#### [DATA TO EXAMINE]
━━━
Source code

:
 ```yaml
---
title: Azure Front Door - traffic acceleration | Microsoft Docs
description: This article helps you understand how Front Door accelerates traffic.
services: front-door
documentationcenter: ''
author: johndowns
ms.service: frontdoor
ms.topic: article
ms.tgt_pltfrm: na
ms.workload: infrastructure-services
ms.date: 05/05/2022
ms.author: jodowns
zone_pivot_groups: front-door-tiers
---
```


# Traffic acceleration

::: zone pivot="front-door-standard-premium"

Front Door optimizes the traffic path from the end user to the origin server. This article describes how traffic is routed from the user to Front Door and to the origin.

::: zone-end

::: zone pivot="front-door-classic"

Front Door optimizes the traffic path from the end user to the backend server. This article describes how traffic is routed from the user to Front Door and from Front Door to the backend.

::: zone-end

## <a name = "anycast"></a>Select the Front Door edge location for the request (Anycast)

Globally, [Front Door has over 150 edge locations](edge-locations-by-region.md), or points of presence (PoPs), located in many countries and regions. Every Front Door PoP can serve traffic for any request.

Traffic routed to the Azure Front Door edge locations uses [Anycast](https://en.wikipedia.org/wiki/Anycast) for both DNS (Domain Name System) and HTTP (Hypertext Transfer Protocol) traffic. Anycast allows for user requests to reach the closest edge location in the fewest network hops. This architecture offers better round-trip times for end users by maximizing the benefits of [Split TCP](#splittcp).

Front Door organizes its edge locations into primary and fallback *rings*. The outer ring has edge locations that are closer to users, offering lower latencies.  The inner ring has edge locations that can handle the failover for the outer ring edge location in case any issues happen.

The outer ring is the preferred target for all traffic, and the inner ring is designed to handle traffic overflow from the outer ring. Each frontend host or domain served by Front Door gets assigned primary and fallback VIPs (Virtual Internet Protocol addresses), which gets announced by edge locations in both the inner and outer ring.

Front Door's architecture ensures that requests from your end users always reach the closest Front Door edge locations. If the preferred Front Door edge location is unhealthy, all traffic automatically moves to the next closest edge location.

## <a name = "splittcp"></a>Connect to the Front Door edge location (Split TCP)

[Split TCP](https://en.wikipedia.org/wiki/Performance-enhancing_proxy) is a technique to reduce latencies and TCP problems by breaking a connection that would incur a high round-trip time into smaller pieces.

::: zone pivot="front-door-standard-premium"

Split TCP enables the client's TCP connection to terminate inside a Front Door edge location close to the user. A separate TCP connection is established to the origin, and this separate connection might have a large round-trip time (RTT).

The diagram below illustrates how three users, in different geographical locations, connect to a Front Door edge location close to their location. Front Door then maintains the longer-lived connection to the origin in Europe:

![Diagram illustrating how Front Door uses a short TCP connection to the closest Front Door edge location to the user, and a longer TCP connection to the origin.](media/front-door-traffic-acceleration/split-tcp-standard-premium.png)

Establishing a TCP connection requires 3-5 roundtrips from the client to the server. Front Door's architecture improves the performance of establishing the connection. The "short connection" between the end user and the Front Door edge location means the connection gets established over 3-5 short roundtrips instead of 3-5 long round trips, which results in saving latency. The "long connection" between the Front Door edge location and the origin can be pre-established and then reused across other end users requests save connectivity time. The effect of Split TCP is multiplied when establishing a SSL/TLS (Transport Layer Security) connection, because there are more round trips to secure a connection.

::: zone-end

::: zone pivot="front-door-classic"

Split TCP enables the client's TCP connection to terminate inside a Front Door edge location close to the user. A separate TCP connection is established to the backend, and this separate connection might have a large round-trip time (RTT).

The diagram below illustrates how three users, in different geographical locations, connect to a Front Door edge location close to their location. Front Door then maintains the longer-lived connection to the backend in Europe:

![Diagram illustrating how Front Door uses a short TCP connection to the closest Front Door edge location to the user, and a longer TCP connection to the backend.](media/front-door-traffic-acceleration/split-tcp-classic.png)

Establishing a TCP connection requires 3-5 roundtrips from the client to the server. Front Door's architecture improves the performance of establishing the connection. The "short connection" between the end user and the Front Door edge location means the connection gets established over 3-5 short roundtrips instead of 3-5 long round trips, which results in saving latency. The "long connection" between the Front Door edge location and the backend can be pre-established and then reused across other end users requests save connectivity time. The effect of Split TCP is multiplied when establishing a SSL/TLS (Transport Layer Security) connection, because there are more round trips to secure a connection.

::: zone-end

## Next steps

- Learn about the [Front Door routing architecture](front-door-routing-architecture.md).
━━━
#### [WORK REQUIRED]
For this task, write out exactly the lines of the entries above, starting at the line with "# Traffic acceleration" and ending at the line with "Globally, [Front Door", both included, and no others.

#### [TASK RESULT]
# Traffic acceleration

::: zone pivot="front-door-standard-premium"

Front Door optimizes the traffic path from the end user to the origin server. This article describes how traffic is routed from the user to Front Door and to the origin.

::: zone-end

::: zone pivot="front-door-classic"

Front Door optimizes the traffic path from the end user to the backend server. This article describes how traffic is routed from the user to Front Door and from Front Door to the backend.

::: zone-end

## <a name = "anycast"></a>Select the Front Door edge location for the request (Anycast)

Globally, [Front Door has over 150 edge locations](edge-locations-by-region.md), or points of presence (PoPs), located in many countries and regions. Every Front Door PoP can serve traffic for any request.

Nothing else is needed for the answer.